*** Opening Data for processing ***

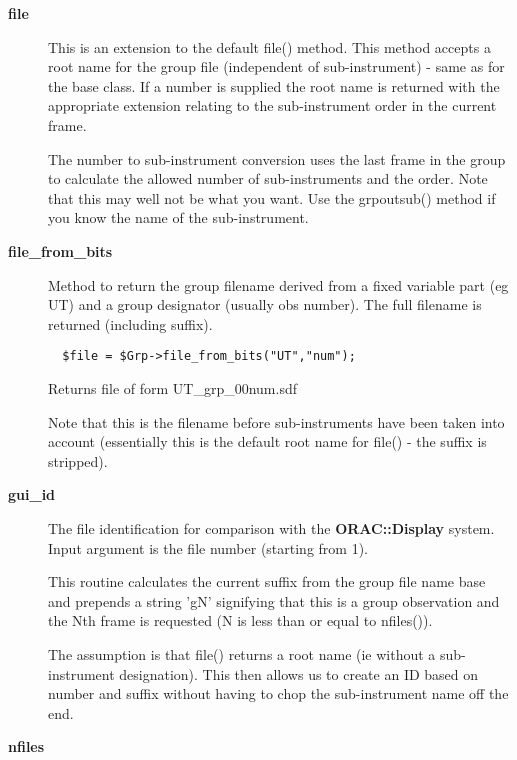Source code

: \begin{description}
\begin{description}
\item[{\textbf{file}}] \mbox{}

This is an extension to the default file() method.
This method accepts a root name for the group file
(independent of sub-instrument) - same as for the base 
class. If a number is supplied the root name is returned
with the appropriate extension relating to the 
sub-instrument order in the current frame.



The number to sub-instrument conversion uses the last frame in the
group to calculate the allowed number of sub-instruments and
the order. Note that this may well not be what you want.
Use the grpoutsub() method if you know the name of the sub-instrument.


\item[{\textbf{file\_from\_bits}}] \mbox{}

Method to return the group filename derived from a fixed
variable part (eg UT) and a group designator (usually obs
number). The full filename is returned (including suffix).

\begin{verbatim}
  $file = $Grp->file_from_bits("UT","num");
\end{verbatim}


Returns file of form UT\_grp\_00num.sdf



Note that this is the filename before sub-instruments
have been taken into account (essentially this is the
default root name for file() - the suffix is stripped).


\item[{\textbf{gui\_id}}] \mbox{}

The file identification for comparison with the \textbf{ORAC::Display}
system. Input argument is the file number (starting from 1).



This routine calculates the current suffix from the group file
name base and prepends a string 'gN' signifying that this is
a group observation and the Nth frame is requested (N is less than
or equal to nfiles()).



The assumption is that file() returns a root name (ie without
a sub-instrument designation). This then allows us to create an
ID based on number and suffix without having to chop the
sub-instrument name off the end.


\item[{\textbf{nfiles}}] \mbox{}


\end{description}
\end{description}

*** Closing Data for processing ***

## Work to complete
Copy out every line of the records that the string "default" appears in.

## Answer box
This is an extension to the default file() method.
default root name for file() - the suffix is stripped).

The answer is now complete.